Below are records; reproduce exactly the lines from the one containing "redis支持两个命令生成R" through the end, both included, and only those.

Top of Exercise data

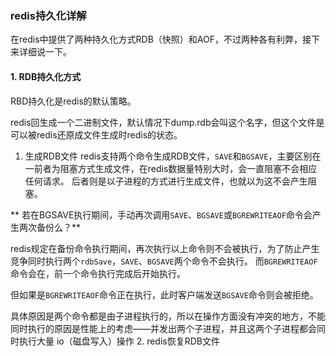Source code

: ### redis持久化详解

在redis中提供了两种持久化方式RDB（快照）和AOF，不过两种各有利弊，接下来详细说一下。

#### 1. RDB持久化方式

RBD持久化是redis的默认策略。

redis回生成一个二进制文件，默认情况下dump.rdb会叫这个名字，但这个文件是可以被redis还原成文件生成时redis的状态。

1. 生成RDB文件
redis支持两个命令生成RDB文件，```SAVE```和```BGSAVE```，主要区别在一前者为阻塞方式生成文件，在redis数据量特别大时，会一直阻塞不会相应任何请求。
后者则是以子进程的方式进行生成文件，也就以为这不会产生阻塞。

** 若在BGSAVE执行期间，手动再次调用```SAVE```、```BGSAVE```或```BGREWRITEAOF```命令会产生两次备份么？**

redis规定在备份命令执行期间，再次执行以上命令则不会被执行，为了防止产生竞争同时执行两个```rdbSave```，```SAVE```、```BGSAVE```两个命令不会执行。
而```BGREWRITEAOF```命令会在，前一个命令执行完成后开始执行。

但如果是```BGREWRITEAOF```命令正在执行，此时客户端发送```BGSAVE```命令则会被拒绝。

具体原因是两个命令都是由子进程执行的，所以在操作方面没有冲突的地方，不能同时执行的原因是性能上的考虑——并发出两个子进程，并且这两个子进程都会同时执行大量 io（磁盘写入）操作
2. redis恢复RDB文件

Bottom of Exercise data

Response to this exercise:
redis支持两个命令生成RDB文件，```SAVE```和```BGSAVE```，主要区别在一前者为阻塞方式生成文件，在redis数据量特别大时，会一直阻塞不会相应任何请求。
后者则是以子进程的方式进行生成文件，也就以为这不会产生阻塞。

** 若在BGSAVE执行期间，手动再次调用```SAVE```、```BGSAVE```或```BGREWRITEAOF```命令会产生两次备份么？**

redis规定在备份命令执行期间，再次执行以上命令则不会被执行，为了防止产生竞争同时执行两个```rdbSave```，```SAVE```、```BGSAVE```两个命令不会执行。
而```BGREWRITEAOF```命令会在，前一个命令执行完成后开始执行。

但如果是```BGREWRITEAOF```命令正在执行，此时客户端发送```BGSAVE```命令则会被拒绝。

具体原因是两个命令都是由子进程执行的，所以在操作方面没有冲突的地方，不能同时执行的原因是性能上的考虑——并发出两个子进程，并且这两个子进程都会同时执行大量 io（磁盘写入）操作
2. redis恢复RDB文件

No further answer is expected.